Pharmacological and biochemical evidence for metabolism of peptide leukotrienes by guinea-pig airway smooth muscle in vitro

• Published in: The Journal of pharmacology and experimental therapeutics Vol. 231; no. 2; pp. 224 - 229
• Main Authors: SNYDER, D. W, AHARONY, D, DOBSON, P, TSAI, B. S, KRELL, R. D
• Format: Journal Article
• Language: English
• Published: Bethesda, MD American Society for Pharmacology and Experimental Therapeutics 01.11.1984
• Subjects: Aminopeptidases - antagonists & inhibitors; Animals; Biological and medical sciences; Carbachol - pharmacology; Cysteine - pharmacology; Dose-Response Relationship, Drug; gamma-Glutamyltransferase - antagonists & inhibitors; Guinea Pigs; Histamine - pharmacology; In Vitro Techniques; Leukotriene E4; Male; Medical sciences; Muscle Contraction - drug effects; Pharmacology. Drug treatments; Respiratory system; Serine - pharmacology; SRS-A - analogs & derivatives; SRS-A - metabolism; SRS-A - pharmacology; Trachea - drug effects; Trachea - metabolism; Smooth muscle; Animal
• ISSN: 0022-3565; 1521-0103

It has been demonstrated that leukotriene (LT)C4 is metabolized to LTD4 via the action of the enzyme gamma-glutamyl transpeptidase. LTD4 is, in turn, converted by the enzyme aminopeptidase to LTE4. In the present study, the pharmacological effects of the aminopeptidase inhibitor, L-cysteine and the gamma-glutamyl transpeptidase inhibitor, L-serine borate, on peptide LT concentration-response curves were evaluated in isolated guinea-pig trachea. L-Cysteine (3 mM) enhanced the contractile activity of both LTC4 and LTD4. L-Serine borate (45 mM) enhanced the contractile activity of LTC4 without altering the response to LTD4. In contrast, neither L-cysteine nor L-serine borate consistently altered the concentration-response curves to LTE4, histamine or carbachol, which rules out a nonspecific effect of these inhibitors on airway smooth muscle.
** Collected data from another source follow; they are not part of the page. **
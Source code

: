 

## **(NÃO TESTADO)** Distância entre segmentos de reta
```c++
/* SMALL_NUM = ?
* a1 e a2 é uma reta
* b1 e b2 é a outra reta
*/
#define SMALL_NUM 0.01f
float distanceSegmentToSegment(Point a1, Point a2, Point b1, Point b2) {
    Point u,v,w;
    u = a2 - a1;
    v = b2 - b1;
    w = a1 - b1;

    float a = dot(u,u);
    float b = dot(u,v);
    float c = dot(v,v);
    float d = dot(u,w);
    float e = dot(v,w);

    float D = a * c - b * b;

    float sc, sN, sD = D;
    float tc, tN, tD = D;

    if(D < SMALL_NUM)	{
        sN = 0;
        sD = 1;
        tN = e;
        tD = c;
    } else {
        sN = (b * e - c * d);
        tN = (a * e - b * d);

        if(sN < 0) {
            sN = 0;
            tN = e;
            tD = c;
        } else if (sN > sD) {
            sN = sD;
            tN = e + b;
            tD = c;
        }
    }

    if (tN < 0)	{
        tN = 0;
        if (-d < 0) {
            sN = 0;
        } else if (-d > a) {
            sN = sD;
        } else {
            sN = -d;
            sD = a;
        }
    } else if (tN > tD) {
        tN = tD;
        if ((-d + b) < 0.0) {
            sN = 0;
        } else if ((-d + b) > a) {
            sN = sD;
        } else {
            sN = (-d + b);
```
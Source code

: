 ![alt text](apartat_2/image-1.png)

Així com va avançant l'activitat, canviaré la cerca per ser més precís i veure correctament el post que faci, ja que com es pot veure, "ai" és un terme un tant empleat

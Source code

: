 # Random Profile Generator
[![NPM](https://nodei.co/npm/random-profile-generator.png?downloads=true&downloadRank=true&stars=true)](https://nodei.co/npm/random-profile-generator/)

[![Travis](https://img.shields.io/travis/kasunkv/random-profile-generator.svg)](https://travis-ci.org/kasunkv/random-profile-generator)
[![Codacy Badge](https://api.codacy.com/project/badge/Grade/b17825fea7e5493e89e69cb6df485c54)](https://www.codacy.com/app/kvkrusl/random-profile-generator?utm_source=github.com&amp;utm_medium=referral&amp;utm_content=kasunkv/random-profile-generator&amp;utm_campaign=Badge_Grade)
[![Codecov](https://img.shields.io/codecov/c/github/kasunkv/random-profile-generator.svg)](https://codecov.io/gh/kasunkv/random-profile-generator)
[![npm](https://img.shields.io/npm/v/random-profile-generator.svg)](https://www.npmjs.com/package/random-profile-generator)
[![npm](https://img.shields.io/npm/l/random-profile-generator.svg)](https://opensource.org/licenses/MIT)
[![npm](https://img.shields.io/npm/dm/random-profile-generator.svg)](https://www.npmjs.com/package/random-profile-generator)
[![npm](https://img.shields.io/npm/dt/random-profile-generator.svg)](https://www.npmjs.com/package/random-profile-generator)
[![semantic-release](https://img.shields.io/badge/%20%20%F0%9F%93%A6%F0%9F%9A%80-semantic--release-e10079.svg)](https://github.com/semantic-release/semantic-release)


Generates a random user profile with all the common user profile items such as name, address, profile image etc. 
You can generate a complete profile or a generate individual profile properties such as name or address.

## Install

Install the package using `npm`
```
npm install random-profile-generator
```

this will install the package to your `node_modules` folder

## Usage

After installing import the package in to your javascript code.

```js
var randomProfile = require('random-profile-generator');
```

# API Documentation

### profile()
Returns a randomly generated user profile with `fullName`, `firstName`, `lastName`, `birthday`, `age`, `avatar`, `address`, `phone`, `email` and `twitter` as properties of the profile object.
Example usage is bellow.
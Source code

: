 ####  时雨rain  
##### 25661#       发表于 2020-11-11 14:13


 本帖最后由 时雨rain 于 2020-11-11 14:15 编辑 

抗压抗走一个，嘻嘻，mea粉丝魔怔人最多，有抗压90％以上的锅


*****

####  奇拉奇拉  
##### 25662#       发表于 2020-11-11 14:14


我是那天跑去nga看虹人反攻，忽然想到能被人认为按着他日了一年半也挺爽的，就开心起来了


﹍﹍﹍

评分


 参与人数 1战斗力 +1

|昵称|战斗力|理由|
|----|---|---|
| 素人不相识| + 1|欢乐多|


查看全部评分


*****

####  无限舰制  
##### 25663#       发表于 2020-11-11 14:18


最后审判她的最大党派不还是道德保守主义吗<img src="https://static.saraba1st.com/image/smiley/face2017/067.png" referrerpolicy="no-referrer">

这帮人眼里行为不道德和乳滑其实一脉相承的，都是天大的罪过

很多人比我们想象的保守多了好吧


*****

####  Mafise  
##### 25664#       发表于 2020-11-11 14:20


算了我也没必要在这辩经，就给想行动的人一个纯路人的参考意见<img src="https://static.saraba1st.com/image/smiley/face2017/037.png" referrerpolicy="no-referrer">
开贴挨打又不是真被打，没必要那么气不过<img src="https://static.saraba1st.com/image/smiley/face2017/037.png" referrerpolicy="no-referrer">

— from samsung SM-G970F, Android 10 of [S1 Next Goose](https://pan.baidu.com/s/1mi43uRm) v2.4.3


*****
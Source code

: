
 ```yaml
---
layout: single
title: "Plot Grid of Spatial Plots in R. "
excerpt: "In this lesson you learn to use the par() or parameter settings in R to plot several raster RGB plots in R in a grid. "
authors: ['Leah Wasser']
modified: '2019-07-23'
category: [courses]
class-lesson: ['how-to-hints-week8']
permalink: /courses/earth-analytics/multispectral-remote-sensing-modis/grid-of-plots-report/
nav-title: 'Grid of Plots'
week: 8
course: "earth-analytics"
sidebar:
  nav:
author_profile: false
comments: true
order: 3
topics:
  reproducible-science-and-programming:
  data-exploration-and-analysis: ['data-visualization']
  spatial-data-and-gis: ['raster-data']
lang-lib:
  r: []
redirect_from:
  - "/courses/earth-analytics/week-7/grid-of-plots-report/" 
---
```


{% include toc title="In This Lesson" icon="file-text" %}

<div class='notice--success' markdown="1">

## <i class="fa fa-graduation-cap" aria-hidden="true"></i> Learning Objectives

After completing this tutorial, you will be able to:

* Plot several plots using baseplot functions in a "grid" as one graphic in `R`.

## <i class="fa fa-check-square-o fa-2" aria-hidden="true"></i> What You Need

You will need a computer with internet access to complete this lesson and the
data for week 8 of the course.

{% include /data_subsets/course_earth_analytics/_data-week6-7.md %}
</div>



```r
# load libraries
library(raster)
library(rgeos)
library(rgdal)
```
In the absence of enzyme inhibitors the peptide LTs were equipotent; whereas in their presence the relative order of potency was LTC4 = LTD4 greater than LTE4. Incubation of isolated guinea-pig trachea with [3H]LTC4 resulted in the formation of [3H]LTD4 and [3H]LTE4 with a proportional decrease in [3H]LTC4. The bioconversion of [3H]LTC4 was blocked by L-serine borate in a concentration-related manner (IC50 = 3.4 +/- 0.5 mM, mean +/- S.E.M., n = 3) and the formation of LTE4 was blocked by L-cysteine (10 mM). The results suggest that LTC4 is converted to LTD4 and subsequently to LTE4 by isolated guinea-pig trachea. The potency of LTC4 and LTD4 is increased when their transformation to LTE4 is prevented.